Alessandro Tessari, UNA FAVOLA NUCLEARE
7. IL PEC
Il PEC doveva avere degli amici influenti perché subito tutti i telefoni della Commissione cominciarono a trillare. Incroci di telefonate interurbane ed intercontinentali. I messaggi, che avevano tutti un tono più che supplicatorio, francamente ordinatorio, concordavano e insistevano su un fatto: il finanziamento NON doveva essere una tantum. Ma a cosa ancorarlo se il PEC non produce elettricità e quindi non ci sono chilottora da computare?, si chiedeva smarrita la Commissione. Che cosa si può trovare che abbia la stessa energia e vitalità crescente come quella delle turbine delle grandi centrali? In un commissario si accende la lampadina dell’intelligenza: ma certo, che diamine!, come non averci pensato prima? Altro che turbine, il PEC sì che è turbinoso nella crescita esponenziale dei suoi costi: ad un terzo dei suoi lavori ha già superato di tre volte la previsione di spesa finale.
Questa è un’idea! Risposero in coro i commissari per coprire la voce dell’ostruttore che era salita di qualche decibel di troppo. Nel tradurre l’idea luminosa in pratica, a qualche commissario venne il dubbio che la cosa fosse un tantino demenziale ma, dal momento che nessun commissario sembrava conoscere bene il PEC, il suggerimento venne accolto anche in considerazione del fatto che la richiesta di emolumenti sembrava modesta e quasi timida: solo il 5 per mille delle spese. Una sciocchezza. Erano tutti così felici di aver trovato un’intelligente soluzione ad un così delicato problema tecnico, con la scienza strettamente connesso, che nessuno badava alle imprecazioni dell’istruttore.
D’un tratto un commissario che stava al telefono getta la cornetta come se scottasse.
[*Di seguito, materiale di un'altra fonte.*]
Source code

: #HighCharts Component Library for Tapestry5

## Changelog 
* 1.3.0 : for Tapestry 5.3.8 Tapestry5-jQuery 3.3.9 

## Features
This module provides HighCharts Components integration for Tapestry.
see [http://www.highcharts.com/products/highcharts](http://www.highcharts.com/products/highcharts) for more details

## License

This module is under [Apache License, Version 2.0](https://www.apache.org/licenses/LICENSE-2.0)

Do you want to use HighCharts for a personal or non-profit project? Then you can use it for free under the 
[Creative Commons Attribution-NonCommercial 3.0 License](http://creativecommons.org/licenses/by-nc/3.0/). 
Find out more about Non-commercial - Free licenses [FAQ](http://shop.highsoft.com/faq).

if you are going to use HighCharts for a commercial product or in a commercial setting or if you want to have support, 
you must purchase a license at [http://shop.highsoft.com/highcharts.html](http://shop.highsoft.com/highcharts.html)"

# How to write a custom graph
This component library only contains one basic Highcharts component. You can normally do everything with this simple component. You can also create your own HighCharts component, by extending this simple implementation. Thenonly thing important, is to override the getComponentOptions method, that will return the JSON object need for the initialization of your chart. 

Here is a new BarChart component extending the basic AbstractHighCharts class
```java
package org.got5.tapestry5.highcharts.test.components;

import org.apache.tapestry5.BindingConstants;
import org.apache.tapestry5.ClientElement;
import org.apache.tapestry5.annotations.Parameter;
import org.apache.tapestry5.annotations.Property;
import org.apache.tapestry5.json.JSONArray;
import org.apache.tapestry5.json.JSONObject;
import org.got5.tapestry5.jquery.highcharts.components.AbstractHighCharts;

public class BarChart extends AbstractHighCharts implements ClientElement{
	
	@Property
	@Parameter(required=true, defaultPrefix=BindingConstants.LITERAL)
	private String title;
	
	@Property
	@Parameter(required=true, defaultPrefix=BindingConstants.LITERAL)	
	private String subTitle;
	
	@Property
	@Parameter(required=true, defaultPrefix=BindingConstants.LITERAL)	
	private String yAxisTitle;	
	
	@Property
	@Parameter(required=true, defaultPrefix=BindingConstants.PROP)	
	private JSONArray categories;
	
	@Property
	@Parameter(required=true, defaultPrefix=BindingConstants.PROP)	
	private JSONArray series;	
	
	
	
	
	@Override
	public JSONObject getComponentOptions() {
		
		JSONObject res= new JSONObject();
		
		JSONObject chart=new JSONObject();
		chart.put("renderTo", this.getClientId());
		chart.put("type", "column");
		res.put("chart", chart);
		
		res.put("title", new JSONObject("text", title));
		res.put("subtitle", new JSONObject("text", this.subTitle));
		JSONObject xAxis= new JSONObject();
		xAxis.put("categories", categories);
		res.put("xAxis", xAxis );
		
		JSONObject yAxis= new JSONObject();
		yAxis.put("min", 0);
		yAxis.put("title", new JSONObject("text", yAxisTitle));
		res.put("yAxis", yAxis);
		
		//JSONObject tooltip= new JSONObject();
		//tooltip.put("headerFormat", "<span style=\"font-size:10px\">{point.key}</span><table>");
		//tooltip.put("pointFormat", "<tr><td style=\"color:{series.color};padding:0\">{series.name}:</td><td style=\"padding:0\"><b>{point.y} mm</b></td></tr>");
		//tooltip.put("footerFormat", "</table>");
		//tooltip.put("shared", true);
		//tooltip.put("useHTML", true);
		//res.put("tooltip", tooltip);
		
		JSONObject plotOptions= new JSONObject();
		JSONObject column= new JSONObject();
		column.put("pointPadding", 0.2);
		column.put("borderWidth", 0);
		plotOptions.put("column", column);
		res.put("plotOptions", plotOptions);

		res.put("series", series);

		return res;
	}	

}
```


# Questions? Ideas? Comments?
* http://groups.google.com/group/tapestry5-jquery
Dalla cornetta che saltellava rabbiosa sul tavolo escono fiumi di insolenze: siete degli analfabeti! Grida la voce all’indirizzo dei commissari. Ma non sapete che il PEC costerà molto più di una centrale? E che soprattutto il suo costo sarà eterno?, azzarda smarrito qualche commissario. Perché non potrà mai essere completato, continua implacabile la cornetta. Altrimenti si scoprirà l’inganno, che il PEC non serve a nulla, che è già fuori tempo, già obsoleto. Obsoleto?, fanno eco sempre più impacciati i commissari che pensavano al PEC come a qualcosa di molto avanguardistico.
L’ultima risposta della cornetta chiarisce l’equivoco. Sì, il PEC è come la tela di Penelope: non deve mai finire. Durando eterno nel tempo, il PEC risolve molti problemi: dà lavoro ai giovani, allevia il disagio del Mezzogiorno, alimenta le industrie che ricevono gli appalti (quelle per costruire e quelle per demolire: una specie di industria perpetua). E come gran finale adesso alimenterà anche il comune che lo ospita. Eternamente.
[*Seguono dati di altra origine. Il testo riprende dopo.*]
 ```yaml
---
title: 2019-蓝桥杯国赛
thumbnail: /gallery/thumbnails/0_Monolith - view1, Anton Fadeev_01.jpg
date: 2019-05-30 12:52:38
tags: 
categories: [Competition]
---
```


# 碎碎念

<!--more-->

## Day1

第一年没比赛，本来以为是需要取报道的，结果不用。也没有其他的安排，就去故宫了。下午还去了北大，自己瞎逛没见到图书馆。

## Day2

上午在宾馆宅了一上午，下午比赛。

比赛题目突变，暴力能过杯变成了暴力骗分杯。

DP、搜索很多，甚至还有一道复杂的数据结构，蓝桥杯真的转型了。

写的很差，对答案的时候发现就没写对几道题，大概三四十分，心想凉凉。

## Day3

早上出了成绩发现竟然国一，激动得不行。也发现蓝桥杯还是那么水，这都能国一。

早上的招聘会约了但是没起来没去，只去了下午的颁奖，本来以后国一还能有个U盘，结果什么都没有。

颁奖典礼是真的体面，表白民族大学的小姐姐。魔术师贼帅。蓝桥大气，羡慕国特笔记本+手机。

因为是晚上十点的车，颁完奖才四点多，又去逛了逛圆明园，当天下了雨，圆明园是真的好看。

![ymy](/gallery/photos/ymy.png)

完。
I commissari si guardano tra loro un po’ imbarazzati. Si domandano a vicenda: ma tu cosa ne sai di questo benedetto PEC? Ma le risposte sono del tipo: vuoi dire “benedetta” perché PEC è una centrale e quindi femminile. Incerti anche sul senso del PEC, i commissari sprofondano nell’avvilimento. Da quanti anni è in piedi? Ma non è in piedi, perché non è finita, dunque è seduta. Sì, d’accordo, ma quando cominciò tutto questo? Panico profondo in Commissione. Nessuno ricordava quando fosse stata messa la prima pietra, né chi fosse stato il ministro inaugurale che aveva dato il primo colpo di cazzuola. La cosa stava veramente prendendo una brutta piega. Il presidente, con mossa maliziosa, mette la cornetta davanti all’altoparlante che mandava a tutto volume l’intervento fiume dell’ostruttore il quale, peraltro, non avendo molti argomenti, insisteva su un concetto monotematico: PEC-peculato, PEC-peccato, PEC-peculato, ripeteva ossessivamente che pareva quasi tartagliasse. Quando poi variò in “PEC-pacchia”, un commissario gli fece notare che non aveva proprio orecchio per la rima. Il presidente sperava, con la mossa del telefono, che l’anonimo interlocutore si rendesse conto che in Commissione c’era anche chi del PEC diceva un gran male.
A toglierlo da questo qui pro quo fu un sussurrio che veniva da dietro le spesse tende di velluto davanti alla porta d’ingresso. Tra le ampie pieghe di quelle tende, fin dall’inizio della discussione della legge, si era andata annidando tutta una serie curiosa di personaggi dalle etichette più strane.